Skip RBS rewriter when file does not contain RBS syntax by dejmedus · Pull Request #917 · Shopify/spoom

dejmedus · 2026-05-12T19:39:33Z

closes Skip RBS rewriter when a file doesn't contain any RBS syntax #916
moved from tapioca Skip RBS rewrite when no markers are present tapioca#2616

If a file does not contain typed file markers (ex # typed: true) or RBS syntax we can skip attempting to translate it. If a file has not been rewritten we can exclude it from the count of translated files

amomchilov · 2026-05-12T20:17:48Z

          RB
        end

+        def test_should_rewrite_returns_true_for_supported_typed_sigils


Two more cases to test:

Don't trigger if # typed: true exists later in the file. This is unlikely, but it's a performance improvement to ensure we're not scanning through the whole file

Trigger if there's multiple magic comments, but typed isn't first:

# frozen_string_literal: true # typed: true

~~> Don't trigger if # typed: true exists later in the file~~

~~Good call! I updated to only check for the typed marker in the magic comments block~~

Refactored to instead use strictness_in_content and valid_strictness checks from /sorbet/sigils.rb

dejmedus · 2026-05-12T21:33:50Z

+              next if new_contents == contents
+
+              File.write(file, new_contents)
              transformed_count += 1


This will only count changed files in the Translated signatures in <x> files. message, but I'm happy to drop the commit if we want to leave as is

paracycle

Shouldn't all this logic be encapsulated inside the RBSCommentsToSorbetSigs class, which already stores the ruby_contents as an ivar, and wouldn't need to pass it to a should_rewrite? method. The downside is just an extra object allocation only to return the same contents, but I think that's fine.

amomchilov

Few small points, but it's shaping up!

amomchilov · 2026-05-12T23:17:27Z

+  end
 end

+Spoom::Sorbet::Translate::RBSCommentsToSorbetSigs::RBS_ANNOTATION_MARKERS = T.let(T.unsafe(nil), Array)

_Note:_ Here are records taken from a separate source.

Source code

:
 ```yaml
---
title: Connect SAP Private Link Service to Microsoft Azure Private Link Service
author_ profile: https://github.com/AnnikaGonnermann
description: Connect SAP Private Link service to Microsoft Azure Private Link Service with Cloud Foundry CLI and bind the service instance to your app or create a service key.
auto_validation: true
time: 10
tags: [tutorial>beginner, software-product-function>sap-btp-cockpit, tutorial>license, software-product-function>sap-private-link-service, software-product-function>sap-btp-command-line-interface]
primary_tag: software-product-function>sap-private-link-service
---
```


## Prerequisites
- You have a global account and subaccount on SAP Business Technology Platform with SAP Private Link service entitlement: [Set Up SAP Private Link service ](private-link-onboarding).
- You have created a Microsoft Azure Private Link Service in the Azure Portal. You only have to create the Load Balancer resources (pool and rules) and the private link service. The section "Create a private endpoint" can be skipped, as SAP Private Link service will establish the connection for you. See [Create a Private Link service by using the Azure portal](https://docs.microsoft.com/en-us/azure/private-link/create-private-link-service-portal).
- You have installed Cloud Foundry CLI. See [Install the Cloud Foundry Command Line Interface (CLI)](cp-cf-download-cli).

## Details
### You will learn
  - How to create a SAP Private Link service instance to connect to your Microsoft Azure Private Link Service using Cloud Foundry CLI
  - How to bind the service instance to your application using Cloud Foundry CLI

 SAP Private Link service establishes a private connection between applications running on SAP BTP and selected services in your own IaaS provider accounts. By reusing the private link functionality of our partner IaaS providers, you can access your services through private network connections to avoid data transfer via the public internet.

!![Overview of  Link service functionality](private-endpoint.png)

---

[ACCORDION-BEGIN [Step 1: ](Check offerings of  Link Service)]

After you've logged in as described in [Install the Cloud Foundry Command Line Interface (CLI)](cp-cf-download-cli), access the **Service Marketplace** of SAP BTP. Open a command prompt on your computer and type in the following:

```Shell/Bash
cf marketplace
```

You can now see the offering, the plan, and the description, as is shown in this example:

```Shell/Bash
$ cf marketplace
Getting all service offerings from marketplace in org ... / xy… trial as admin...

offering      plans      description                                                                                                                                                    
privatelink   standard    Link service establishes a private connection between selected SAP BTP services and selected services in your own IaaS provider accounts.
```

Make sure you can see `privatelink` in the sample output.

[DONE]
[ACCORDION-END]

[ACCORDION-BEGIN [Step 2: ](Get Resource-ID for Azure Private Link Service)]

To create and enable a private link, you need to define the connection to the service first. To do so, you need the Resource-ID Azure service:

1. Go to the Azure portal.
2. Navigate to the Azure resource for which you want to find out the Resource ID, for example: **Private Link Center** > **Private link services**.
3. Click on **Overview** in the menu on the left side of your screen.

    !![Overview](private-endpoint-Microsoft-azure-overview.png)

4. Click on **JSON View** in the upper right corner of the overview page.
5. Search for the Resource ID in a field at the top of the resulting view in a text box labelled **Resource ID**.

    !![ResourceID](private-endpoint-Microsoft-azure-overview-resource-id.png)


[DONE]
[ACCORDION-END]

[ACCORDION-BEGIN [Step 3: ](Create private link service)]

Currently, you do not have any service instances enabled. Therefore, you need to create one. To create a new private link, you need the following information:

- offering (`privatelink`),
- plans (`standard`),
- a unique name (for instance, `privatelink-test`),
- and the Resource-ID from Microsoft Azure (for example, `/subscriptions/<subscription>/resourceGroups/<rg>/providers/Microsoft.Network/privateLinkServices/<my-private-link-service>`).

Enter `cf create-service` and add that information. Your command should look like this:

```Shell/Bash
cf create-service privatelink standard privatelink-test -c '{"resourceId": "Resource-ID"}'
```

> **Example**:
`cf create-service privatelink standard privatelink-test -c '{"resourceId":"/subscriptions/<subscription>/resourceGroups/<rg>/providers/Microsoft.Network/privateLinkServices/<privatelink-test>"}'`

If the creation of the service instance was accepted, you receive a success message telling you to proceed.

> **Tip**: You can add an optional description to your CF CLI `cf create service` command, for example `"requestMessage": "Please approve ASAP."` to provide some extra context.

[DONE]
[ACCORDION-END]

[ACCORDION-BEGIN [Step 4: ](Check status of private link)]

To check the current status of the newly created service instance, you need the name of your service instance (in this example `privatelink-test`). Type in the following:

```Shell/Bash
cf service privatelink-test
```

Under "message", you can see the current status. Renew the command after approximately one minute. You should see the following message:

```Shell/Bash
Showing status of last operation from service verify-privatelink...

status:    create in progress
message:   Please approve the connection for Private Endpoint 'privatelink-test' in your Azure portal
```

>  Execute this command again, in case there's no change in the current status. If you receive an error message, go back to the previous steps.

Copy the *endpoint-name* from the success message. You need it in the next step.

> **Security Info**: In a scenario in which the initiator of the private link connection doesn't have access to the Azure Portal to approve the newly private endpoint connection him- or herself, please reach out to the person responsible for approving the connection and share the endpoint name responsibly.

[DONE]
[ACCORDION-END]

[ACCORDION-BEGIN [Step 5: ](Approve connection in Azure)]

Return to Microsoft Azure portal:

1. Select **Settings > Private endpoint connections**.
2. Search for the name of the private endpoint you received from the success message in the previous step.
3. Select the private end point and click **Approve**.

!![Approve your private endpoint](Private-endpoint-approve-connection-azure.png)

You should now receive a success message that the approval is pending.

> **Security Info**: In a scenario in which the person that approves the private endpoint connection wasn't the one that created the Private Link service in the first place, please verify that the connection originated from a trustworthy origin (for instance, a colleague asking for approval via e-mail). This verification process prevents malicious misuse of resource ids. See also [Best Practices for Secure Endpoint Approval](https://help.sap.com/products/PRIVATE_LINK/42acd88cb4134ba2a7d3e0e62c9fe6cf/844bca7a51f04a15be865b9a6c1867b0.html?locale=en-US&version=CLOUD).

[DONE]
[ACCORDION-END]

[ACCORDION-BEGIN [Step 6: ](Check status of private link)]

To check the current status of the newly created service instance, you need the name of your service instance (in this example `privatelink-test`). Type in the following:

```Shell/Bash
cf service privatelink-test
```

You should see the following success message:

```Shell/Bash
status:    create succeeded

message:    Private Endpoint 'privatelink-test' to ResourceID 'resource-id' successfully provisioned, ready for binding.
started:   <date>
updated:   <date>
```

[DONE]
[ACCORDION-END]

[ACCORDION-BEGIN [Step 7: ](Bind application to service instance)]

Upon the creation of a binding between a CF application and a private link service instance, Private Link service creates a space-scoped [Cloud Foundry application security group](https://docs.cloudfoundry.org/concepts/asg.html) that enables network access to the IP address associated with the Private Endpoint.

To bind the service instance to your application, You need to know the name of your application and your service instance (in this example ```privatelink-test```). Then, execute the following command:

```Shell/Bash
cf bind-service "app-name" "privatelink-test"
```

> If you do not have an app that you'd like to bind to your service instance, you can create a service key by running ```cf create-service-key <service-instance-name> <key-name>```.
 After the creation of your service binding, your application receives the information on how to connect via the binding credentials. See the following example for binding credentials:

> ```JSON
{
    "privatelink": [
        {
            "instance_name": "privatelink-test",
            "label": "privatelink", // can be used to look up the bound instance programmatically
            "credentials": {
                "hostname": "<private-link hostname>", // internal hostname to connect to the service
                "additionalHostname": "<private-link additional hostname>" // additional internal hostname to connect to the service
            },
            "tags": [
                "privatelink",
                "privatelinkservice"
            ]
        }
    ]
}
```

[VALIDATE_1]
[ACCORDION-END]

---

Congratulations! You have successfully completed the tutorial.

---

Let's mark these with private_constant where they're defined, so we don't expose them to the public.

amomchilov

LGTM pending the unresolved comments

amomchilov · 2026-05-13T15:03:30Z

+          end
+        end
+
+        def test_contains_rbs_syntax_returns_true_when_typed_sigils_follow_magic_comments


Suggested change

def test_contains_rbs_syntax_returns_true_when_typed_sigils_follow_magic_comments

def test_contains_rbs_syntax_returns_true_when_typed_sigil_is_after_other_magic_comments

amomchilov · 2026-05-13T15:03:50Z

+          RB
+        end
+
+        def test_contains_rbs_syntax_returns_false_for_unrelated_yard_tags


Morriar · 2026-05-13T17:07:51Z

+          end
+
+          #: (String ruby_contents, file: String, ?max_line_length: Integer?) -> String
+          def rewrite(ruby_contents, file:, max_line_length: nil)


Suggested change

def rewrite(ruby_contents, file:, max_line_length: nil)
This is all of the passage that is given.